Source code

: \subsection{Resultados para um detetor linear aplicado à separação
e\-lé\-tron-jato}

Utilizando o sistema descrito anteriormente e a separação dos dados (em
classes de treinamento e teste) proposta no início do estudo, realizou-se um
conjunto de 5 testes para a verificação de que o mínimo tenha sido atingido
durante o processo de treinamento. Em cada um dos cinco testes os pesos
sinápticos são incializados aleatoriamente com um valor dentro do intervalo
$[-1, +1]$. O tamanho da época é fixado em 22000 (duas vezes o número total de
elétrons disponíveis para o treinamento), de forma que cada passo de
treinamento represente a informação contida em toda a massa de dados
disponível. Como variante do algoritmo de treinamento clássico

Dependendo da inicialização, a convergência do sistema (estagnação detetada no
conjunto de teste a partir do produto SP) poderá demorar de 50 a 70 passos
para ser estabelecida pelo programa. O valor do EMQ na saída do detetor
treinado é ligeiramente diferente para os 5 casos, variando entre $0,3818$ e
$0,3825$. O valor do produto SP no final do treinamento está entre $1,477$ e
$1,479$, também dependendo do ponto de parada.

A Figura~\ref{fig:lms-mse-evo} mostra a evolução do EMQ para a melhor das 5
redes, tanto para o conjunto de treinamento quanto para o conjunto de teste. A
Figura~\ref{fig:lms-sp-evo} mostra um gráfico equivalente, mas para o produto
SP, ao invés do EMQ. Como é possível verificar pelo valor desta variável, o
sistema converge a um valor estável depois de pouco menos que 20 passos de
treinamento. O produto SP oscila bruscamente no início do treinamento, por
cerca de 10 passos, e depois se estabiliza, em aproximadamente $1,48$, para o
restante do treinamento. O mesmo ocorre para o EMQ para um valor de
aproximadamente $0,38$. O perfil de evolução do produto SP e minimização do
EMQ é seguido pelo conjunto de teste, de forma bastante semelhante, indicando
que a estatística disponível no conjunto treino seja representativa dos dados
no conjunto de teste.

○ ○ ○ ○ ○ ○ ○

## [EXERCISE GOAL]
One inclusive range is required: first line of the data through the line containing "treinamento represente a". Set it down exactly and output nothing else.

## [EXERCISE RESPONSE]
Source code

: \subsection{Resultados para um detetor linear aplicado à separação
e\-lé\-tron-jato}

Utilizando o sistema descrito anteriormente e a separação dos dados (em
classes de treinamento e teste) proposta no início do estudo, realizou-se um
conjunto de 5 testes para a verificação de que o mínimo tenha sido atingido
durante o processo de treinamento. Em cada um dos cinco testes os pesos
sinápticos são incializados aleatoriamente com um valor dentro do intervalo
$[-1, +1]$. O tamanho da época é fixado em 22000 (duas vezes o número total de
elétrons disponíveis para o treinamento), de forma que cada passo de
treinamento represente a informação contida em toda a massa de dados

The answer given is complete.